Hmmm.
"Does nothing".....
First question in my mind is "how do you know?"
The carrier oscillator frequency trimmers can change the way VR4 behaves in a big way.
Have you set the 7.8015 on USB, 7.7985 on LSB and 7.800 on AM? If those are too far off, there won't be enough residual carrier for VR4 to make a difference you can easily measure.
What are you using to monitor the unsuppressed carrier output from the radio while transmitting in sideband?
I prefer to use a nearby receiver, with the clarifier turned away from the center of the channel. That way I get a heterodyne tone from the SSB transmitter's residual carrier output. We set VR4 for minimum S-meter reading on the monitor receiver. You will also 'hear' that null setting, since the noise you hear along with the weak carrier will be loudest when the carrier is nulled.

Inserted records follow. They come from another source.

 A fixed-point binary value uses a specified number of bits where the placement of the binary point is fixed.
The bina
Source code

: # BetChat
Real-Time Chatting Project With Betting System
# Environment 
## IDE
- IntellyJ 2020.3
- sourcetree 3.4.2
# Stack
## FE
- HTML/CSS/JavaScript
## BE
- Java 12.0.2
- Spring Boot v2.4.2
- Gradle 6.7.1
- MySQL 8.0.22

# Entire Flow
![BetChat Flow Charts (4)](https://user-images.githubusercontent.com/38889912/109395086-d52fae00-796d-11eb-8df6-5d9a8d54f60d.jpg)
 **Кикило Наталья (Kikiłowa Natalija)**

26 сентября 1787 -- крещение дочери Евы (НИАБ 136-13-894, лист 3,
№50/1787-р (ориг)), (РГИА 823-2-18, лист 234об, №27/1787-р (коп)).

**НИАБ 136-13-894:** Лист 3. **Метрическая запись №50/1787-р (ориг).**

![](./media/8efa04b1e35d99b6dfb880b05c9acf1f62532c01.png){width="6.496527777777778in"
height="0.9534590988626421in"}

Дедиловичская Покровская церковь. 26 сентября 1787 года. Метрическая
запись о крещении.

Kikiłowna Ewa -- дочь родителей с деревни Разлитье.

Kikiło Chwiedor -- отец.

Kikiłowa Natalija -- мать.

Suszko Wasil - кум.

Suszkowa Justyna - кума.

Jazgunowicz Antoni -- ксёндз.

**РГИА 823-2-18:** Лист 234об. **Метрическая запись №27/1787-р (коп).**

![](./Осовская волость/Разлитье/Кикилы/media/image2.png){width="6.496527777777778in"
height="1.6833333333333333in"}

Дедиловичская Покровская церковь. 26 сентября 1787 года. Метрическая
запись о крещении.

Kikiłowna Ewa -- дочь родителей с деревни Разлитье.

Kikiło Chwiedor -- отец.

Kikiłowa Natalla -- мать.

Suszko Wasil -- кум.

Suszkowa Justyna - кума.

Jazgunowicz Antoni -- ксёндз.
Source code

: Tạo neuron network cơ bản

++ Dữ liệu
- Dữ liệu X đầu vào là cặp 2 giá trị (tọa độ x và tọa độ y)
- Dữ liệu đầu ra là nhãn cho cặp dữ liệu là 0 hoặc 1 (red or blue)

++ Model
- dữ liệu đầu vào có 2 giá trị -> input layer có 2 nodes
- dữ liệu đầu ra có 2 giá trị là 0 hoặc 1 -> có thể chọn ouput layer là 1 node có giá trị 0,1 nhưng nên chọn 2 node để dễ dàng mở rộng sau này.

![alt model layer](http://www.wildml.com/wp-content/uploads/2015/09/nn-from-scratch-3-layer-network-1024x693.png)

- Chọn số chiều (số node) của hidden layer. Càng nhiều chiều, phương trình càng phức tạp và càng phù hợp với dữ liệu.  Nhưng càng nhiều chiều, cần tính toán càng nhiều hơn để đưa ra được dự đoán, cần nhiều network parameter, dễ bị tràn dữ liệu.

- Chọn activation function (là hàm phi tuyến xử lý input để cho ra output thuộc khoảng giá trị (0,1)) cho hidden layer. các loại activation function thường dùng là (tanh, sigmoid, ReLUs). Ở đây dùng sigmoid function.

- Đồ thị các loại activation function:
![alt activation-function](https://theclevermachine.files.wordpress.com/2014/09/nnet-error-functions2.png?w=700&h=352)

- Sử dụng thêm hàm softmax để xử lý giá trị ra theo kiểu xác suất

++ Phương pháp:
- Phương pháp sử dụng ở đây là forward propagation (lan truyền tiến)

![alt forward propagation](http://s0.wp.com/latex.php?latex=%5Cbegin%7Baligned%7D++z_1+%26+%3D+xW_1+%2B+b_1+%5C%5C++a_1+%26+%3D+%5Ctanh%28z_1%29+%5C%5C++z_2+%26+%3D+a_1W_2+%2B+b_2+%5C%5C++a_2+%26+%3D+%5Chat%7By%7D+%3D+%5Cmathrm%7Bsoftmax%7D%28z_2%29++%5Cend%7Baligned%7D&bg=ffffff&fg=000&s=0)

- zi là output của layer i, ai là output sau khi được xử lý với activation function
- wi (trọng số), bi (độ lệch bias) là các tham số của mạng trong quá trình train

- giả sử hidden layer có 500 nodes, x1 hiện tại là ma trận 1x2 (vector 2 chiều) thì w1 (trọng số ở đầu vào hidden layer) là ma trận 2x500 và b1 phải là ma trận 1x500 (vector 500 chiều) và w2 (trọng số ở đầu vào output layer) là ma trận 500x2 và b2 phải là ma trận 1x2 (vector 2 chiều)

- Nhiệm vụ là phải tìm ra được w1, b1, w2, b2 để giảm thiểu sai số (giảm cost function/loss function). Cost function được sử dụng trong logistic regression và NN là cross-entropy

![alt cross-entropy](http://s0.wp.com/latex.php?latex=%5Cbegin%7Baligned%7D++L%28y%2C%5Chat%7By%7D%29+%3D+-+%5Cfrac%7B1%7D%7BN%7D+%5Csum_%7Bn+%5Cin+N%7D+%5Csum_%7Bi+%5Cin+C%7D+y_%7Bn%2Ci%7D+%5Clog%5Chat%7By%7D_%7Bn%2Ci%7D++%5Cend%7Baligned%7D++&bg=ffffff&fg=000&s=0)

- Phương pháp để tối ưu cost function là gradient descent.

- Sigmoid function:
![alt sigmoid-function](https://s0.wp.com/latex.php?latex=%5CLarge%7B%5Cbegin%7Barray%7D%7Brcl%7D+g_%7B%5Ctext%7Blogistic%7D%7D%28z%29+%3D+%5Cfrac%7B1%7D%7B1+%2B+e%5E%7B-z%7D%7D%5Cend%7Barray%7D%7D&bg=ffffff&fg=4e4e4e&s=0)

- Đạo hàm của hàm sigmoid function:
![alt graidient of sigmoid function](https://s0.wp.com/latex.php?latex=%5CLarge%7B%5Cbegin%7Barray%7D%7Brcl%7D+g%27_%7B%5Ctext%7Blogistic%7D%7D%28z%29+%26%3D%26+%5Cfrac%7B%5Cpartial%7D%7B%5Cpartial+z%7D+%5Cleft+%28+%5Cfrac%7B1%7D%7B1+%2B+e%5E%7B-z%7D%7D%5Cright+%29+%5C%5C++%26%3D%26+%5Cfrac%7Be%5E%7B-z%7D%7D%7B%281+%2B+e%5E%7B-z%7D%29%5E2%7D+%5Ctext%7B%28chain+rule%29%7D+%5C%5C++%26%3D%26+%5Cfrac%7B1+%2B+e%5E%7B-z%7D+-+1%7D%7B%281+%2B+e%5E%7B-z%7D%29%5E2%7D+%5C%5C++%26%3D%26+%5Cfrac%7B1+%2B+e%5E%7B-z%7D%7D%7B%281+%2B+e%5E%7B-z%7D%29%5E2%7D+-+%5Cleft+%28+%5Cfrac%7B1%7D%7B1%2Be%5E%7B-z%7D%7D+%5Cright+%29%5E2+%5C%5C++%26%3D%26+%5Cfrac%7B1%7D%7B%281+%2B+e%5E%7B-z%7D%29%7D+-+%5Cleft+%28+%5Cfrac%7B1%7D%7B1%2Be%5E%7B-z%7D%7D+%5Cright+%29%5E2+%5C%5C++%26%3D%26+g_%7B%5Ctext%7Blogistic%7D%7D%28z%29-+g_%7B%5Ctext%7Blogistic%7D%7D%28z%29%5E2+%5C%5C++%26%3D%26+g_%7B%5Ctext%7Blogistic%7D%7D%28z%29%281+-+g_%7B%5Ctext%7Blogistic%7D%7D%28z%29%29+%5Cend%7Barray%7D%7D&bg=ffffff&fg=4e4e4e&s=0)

The driver and final bias settings will have a BIG influence on the radio's residual carrier output level in sideband transmit. If the bias is set too low on either the driver, final or both you may not see any response from adjusting VR4. Missing bias can completely remove your residual SSB carrier no matter where VR4 is set. Makes the SSB audio raspy, as well. Easiest clue is to turn down the mike gain so that the radio only shows a quarter of a Watt of SSB power. If the audio quality in your monitor receiver is raspy this way, and sounds cleaner when turned back up to normal power level, you have a bias trimmer or two that is set too low. Or a bias-circuit fault that prevents you from turning it up to a proper level.
There will be some interaction here. Too much SSB carrier can fool the meter's current reading when setting the bias trimmer, resulting in a bias setting that is too low for proper SSB audio. If a quarter Watt of residual carrier drives up the meter's current reading, you'll end up setting the bias-current trimpot too low for clean SSB audio.
I ALWAYS leave the test jumper for the driver UNHOOKED when setting the final bias. This shuts down the driver transistor and eliminates any carrier leakage that can falsely drive up the final transistor's current reading.
I would suspect a flaw in your setup before getting too excited about having some sort of mysterious failure in the radio's balanced modulator circuit.
The residual carrier leakage in SSB transmit from a Cobra 2000 should be VERY low when everything is aligned properly, but there should be enough of it to hear on a monitor radio a couple of feet away. Enough to set VR4 for a minimum S-meter reading, at least.